The code here implements the above model with one hidden layer and scalar variables for the same function we studied in the previous example. The code is however set up so that we can add multiple inputs \( x \) and target values \( y \). Note also that we have the possibility of defining a feature matrix \( \boldsymbol{X} \) with more than just one column for the input values. This will turn useful in our next example. We have also defined matrices and vectors for all of our operations although it is not necessary here.
import numpy as np
# We use the Sigmoid function as activation function
def sigmoid(z):
return 1.0/(1.0+np.exp(-z))
def forwardpropagation(x):
# weighted sum of inputs to the hidden layer
z_1 = np.matmul(x, w_1) + b_1
# activation in the hidden layer
a_1 = sigmoid(z_1)
# weighted sum of inputs to the output layer
z_2 = np.matmul(a_1, w_2) + b_2
a_2 = z_2
return a_1, a_2
def backpropagation(x, y):
a_1, a_2 = forwardpropagation(x)
# parameter delta for the output layer, note that a_2=z_2 and its derivative wrt z_2 is just 1
delta_2 = a_2 - y
print(0.5*((a_2-y)**2))
# delta for the hidden layer
delta_1 = np.matmul(delta_2, w_2.T) * a_1 * (1 - a_1)
# gradients for the output layer
output_weights_gradient = np.matmul(a_1.T, delta_2)
output_bias_gradient = np.sum(delta_2, axis=0)
# gradient for the hidden layer
hidden_weights_gradient = np.matmul(x.T, delta_1)

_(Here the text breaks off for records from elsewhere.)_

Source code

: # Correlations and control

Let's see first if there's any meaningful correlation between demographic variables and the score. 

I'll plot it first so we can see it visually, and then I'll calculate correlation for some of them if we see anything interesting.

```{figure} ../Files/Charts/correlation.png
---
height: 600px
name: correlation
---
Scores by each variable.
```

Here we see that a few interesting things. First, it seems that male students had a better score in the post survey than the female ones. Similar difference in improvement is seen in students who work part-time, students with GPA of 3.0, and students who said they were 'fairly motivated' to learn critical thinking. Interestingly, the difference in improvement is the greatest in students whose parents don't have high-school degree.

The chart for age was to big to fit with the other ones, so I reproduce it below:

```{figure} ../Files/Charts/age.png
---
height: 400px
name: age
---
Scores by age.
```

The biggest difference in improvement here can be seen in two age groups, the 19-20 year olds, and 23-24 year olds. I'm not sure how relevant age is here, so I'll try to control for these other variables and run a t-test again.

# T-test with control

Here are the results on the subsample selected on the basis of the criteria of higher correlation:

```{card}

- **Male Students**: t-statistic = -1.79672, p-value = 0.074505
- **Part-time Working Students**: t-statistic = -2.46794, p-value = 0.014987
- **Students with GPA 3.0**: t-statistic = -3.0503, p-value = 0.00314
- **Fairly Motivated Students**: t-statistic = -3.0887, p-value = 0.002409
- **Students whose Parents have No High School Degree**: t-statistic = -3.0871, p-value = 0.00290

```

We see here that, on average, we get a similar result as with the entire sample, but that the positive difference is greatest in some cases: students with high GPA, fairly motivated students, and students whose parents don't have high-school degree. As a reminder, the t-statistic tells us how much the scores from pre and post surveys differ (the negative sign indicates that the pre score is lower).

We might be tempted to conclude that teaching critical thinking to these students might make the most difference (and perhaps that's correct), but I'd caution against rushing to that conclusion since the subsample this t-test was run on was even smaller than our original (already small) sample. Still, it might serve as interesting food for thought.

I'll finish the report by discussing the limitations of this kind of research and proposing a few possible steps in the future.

hidden_bias_gradient = np.sum(delta_1, axis=0)
return output_weights_gradient, output_bias_gradient, hidden_weights_gradient, hidden_bias_gradient
# ensure the same random numbers appear every time
np.random.seed(0)
# Input variable
x = np.array([4.0],dtype=np.float64)
# Target values
y = 2*x+1.0
# Defining the neural network, only scalars here
n_inputs = x.shape
n_features = 1
n_hidden_neurons = 1
n_outputs = 1
# Initialize the network
# weights and bias in the hidden layer
w_1 = np.random.randn(n_features, n_hidden_neurons)
b_1 = np.zeros(n_hidden_neurons) + 0.01
# weights and bias in the output layer
w_2 = np.random.randn(n_hidden_neurons, n_outputs)
b_2 = np.zeros(n_outputs) + 0.01
eta = 0.1
for i in range(50):
# calculate gradients
derivW2, derivB2, derivW1, derivB1 = backpropagation(x, y)
# update weights and biases
w_2 -= eta * derivW2
b_2 -= eta * derivB2
w_1 -= eta * derivW1
b_1 -= eta * derivB1
We see that after some few iterations (the results do depend on the learning rate however), we get an error which is rather small.